Nick and Sandi Stupiansky had an old, defunct wine cooler.
So they decided to make a library.
Like If You Give a Mouse a Cookie, it would seem that if you give two ingenious literary minds a sturdy metal box with shelves, they will inevitably fill it with books.
And so, the CLSC Little Free Library was born. Located behind the Literary Arts Center at Alumni Hall on Wythe, the library is the gift of the CLSC Class of 2006, of which the Stupianskys are members.
“Since Chautauqua is such a literary community, it made sense to try to share the CLSC books from the past with as many people (as possible),” Nick Stupiansky said.
Although readers can search the internet for many of the historic Chautauqua Literary and Scientific Circle books, Nick Stupiansky said the library is an attempt to make the books free and accessible for the Chautauqua community. It is also a place for Chautauquans to pass already-read CLSC books along to others.
And unlike a regular library, Sandi Stupiansky said people can take these books home with them, be that on or off the grounds. This is ideal for people who may be visiting Chautauqua and need more time with a book to do it justice, she said.

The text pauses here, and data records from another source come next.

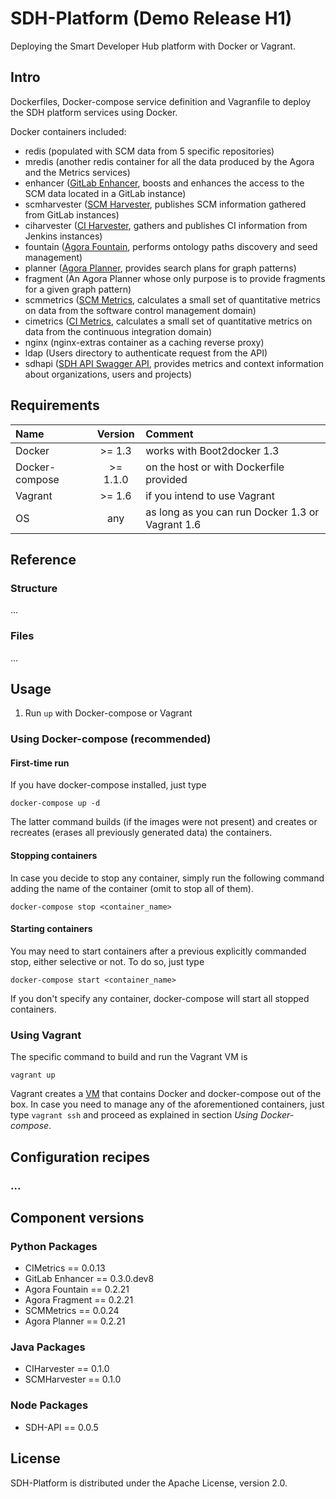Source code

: # SDH-Platform (Demo Release H1)


Deploying the Smart Developer Hub platform with Docker or Vagrant.

## Intro
Dockerfiles, Docker-compose service definition and Vagranfile to deploy the SDH platform services using Docker.

Docker containers included:

- redis (populated with SCM data from 5 specific repositories)
- mredis (another redis container for all the data produced by the Agora and the Metrics services)
- enhancer ([GitLab Enhancer](https://github.com/SmartDeveloperHub/gitlab-enhancer), boosts and enhances the access to the SCM data located in a GitLab instance)
- scmharvester ([SCM Harvester](https://github.com/SmartDeveloperHub/sdh-scm-harvester), publishes SCM information gathered from GitLab instances)
- ciharvester ([CI Harvester](https://github.com/SmartDeveloperHub/sdh-ci-harvester), gathers and publishes CI information from Jenkins instances)
- fountain ([Agora Fountain](https://github.com/SmartDeveloperHub/agora-fountain), performs ontology paths discovery and seed management)
- planner ([Agora Planner](https://github.com/SmartDeveloperHub/agora-planner), provides search plans for graph patterns)
- fragment (An Agora Planner whose only purpose is to provide fragments for a given graph pattern)
- scmmetrics ([SCM Metrics](https://github.com/SmartDeveloperHub/sdh-scm-metrics), calculates a small set of quantitative metrics on data from the software control management domain)
- cimetrics ([CI Metrics](https://github.com/SmartDeveloperHub/sdh-ci-metrics), calculates a small set of quantitative metrics on data from the continuous integration domain)
- nginx (nginx-extras container as a caching reverse proxy)
- ldap (Users directory to authenticate request from the API)
- sdhapi ([SDH API Swagger API](https://github.com/SmartDeveloperHub/sdh-api), provides metrics and context information about organizations, users and projects)

## Requirements

|Name			|Version		|Comment										  |
|:--------------|:-------------:|:------------------------------------------------|
|Docker			|>= 1.3 		|works with Boot2docker 1.3						  |
|Docker-compose		|>= 1.1.0 		|on the host or with Dockerfile provided	  	|
|Vagrant		|>= 1.6 		|if you intend to use Vagrant				  	|
|OS				|any	 		|as long as you can run Docker 1.3 or Vagrant 1.6	  			|


## Reference

### Structure

...


### Files

...

## Usage

1. Run `up` with Docker-compose or Vagrant

### Using Docker-compose (recommended)

#### First-time run

If you have docker-compose installed, just type

	docker-compose up -d

The latter command builds (if the images were not present) and creates or recreates (erases all previously generated data) the containers.

#### Stopping containers

In case you decide to stop any container, simply run the following command adding the name of the container (omit to stop all of them).

	docker-compose stop <container_name>

#### Starting containers

You may need to start containers after a previous explicitly commanded stop, either selective or not. To do so, just type

	docker-compose start <container_name>

If you don't specify any container, docker-compose will start all stopped containers.

### Using Vagrant

The specific command to build and run the Vagrant VM is

	vagrant up

Vagrant creates a [VM](https://atlas.hashicorp.com/alejandrofcarrera/boxes/trusty64-docker) that contains Docker and docker-compose out of the box. In case you need to manage any of the aforementioned containers, just type `vagrant ssh` and proceed as explained in section *Using Docker-compose*.

## Configuration recipes

### ...

## Component versions

### Python Packages

* CIMetrics == 0.0.13
* GitLab Enhancer == 0.3.0.dev8
* Agora Fountain == 0.2.21
* Agora Fragment == 0.2.21
* SCMMetrics == 0.0.24
* Agora Planner == 0.2.21

### Java Packages

* CIHarvester == 0.1.0
* SCMHarvester == 0.1.0

### Node Packages

* SDH-API == 0.0.5


## License

SDH-Platform is distributed under the Apache License, version 2.0.
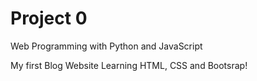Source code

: # Project 0

Web Programming with Python and JavaScript

My first Blog Website
Learning HTML, CSS and Bootsrap!
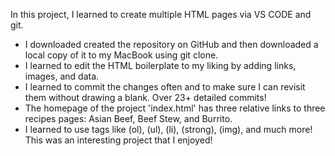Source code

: In this project, I learned to create multiple HTML pages via VS CODE and git.

* I downloaded created the repository on GitHub and then downloaded a local copy of it to my MacBook using git clone.
* I learned to edit the HTML boilerplate to my liking by adding links, images, and data.
* I learned to commit the changes often and to make sure I can revisit them without drawing a blank. Over 23+ detailed commits!
* The homepage of the project 'index.html' has three relative links to three recipes pages: Asian Beef, Beef Stew, and Burrito.
* I learned to use tags like (ol), (ul), (li), (strong), (img), and much more! This was an interesting project that I enjoyed!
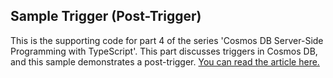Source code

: ## Sample Trigger (Post-Trigger)

This is the supporting code for part 4 of the series 'Cosmos DB Server-Side Programming with TypeScript'. This part discusses triggers in Cosmos DB, and this sample demonstrates a post-trigger. [You can read the article here.](https://blog.kloud.com.au/2018/01/30/cosmos-db-server-side-programming-with-typescript-part-4-triggers/)
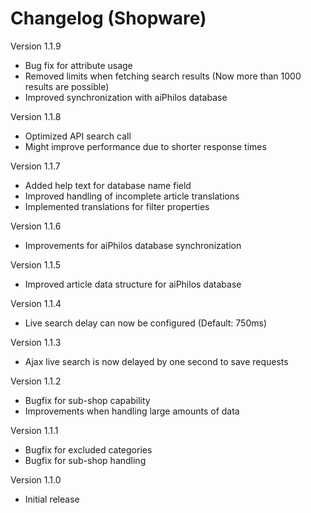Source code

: # Changelog (Shopware)

Version 1.1.9
- Bug fix for attribute usage
- Removed limits when fetching search results (Now more than 1000 results are possible)
- Improved synchronization with aiPhilos database

Version 1.1.8
- Optimized API search call
- Might improve performance due to shorter response times

Version 1.1.7
- Added help text for database name field
- Improved handling of incomplete article translations
- Implemented translations for filter properties

Version 1.1.6
- Improvements for aiPhilos database synchronization

Version 1.1.5
- Improved article data structure for aiPhilos database

Version 1.1.4
- Live search delay can now be configured (Default: 750ms)

Version 1.1.3
- Ajax live search is now delayed by one second to save requests

Version 1.1.2
- Bugfix for sub-shop capability
- Improvements when handling large amounts of data

Version 1.1.1
- Bugfix for excluded categories
- Bugfix for sub-shop handling

Version 1.1.0
- Initial release
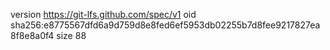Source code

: version https://git-lfs.github.com/spec/v1
oid sha256:e8775567dfd6a9d759d8e8fed6ef5953db02255b7d8fee9217827ea8f8e8a0f4
size 88
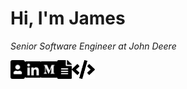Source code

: # Hi, I'm James
*Senior Software Engineer at John Deere*

<a href="https://jameskabbes.com">
  <img align="left" alt="Personal Website" height="30px" src="static/portrait.svg" />
</a>
<a href="https://url.jameskabbes.com/linkedin">
  <img align="left" alt="LinkedIn" height="30px" src="static/linkedin.svg" />
</a>
<a href="https://url.jameskabbes.com/medium">
  <img align="left" alt="Medium" height="30px" src="static/medium.svg" />
</a>
<a href="https://url.jameskabbes.com/resume">
  <img align="left" alt="Resume" height="30px" src="static/file-alt.svg" />
</a>
<a href="https://url.jameskabbes.com/pypi">
  <img align="left" alt="PyPI" height="30px" src="static/code.svg" />
</a>
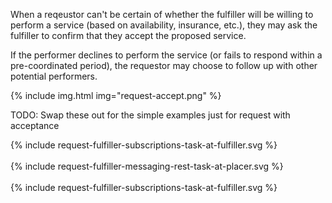 When a reqeustor can't be certain of whether the fulfiller will be willing to perform a service (based on availability, insurance, etc.), they may ask the fulfiller to confirm that they accept the proposed service.

If the performer declines to perform the service (or fails to respond within a pre-coordinated period), the requestor may choose to follow up with other potential performers. 

{% include img.html img="request-accept.png" %}


TODO: Swap these out for the simple examples just for request with acceptance
<div> {% include request-fulfiller-subscriptions-task-at-fulfiller.svg %} </div>
<br clear="all"/>

<div> {% include request-fulfiller-messaging-rest-task-at-placer.svg %}</div>
<br clear="all"/>

<div> {% include request-fulfiller-subscriptions-task-at-fulfiller.svg %}</div>
<br clear="all"/>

The library joins the more than 70,000 Little Free Libraries sprinkled across the world.
And in Chautauqua, the library is in good company. According to Nick Stupiansky, a library dedicated to children’s books is in the works, which will be located near Children’s School. The Stupianskys are also working with the Bird, Tree & Garden Club to create a science-themed library.
Sandi Stupiansky said community members have already added to the original 70 books in the couple’s collection and that the books represent decades of CLSC history through 2018. After the books are donated, they are stamped with a little note to ensure future readers know where their book came from.
The motto for the CLSC Class of 2006 is “Readers Create Global Pathways,” and the class alumni are called “pathmakers.”
Staying true to theme, the class flower is a globe thistle. Class member Gail Gamble will paint the library with the floral motif, and specimens of the flower are planted in the ground surrounding the library.
The library will be removed during the off-season for protection from the snow plows, although the refurbished wine cooler is “weather-proof,” Nick Stupiansky said.
Sandi Stupiansky added that her husband also removed the cords and freeze-on, so that the fridge is safe and ready for its second chapter as a community library.
The Stupianskys try to check the library every other day, and they carry a large box of books in their car to “feed” the shelves.
“We have a lot of books,” Sandi Stupiansky said.
And good books, she said, belong in the hands of “people who appreciate good literature.”
“As we clean off our book shelves — which are just bursting at the seams in our house — it’s been good to know that somebody is taking these books and appreciating them,” she said.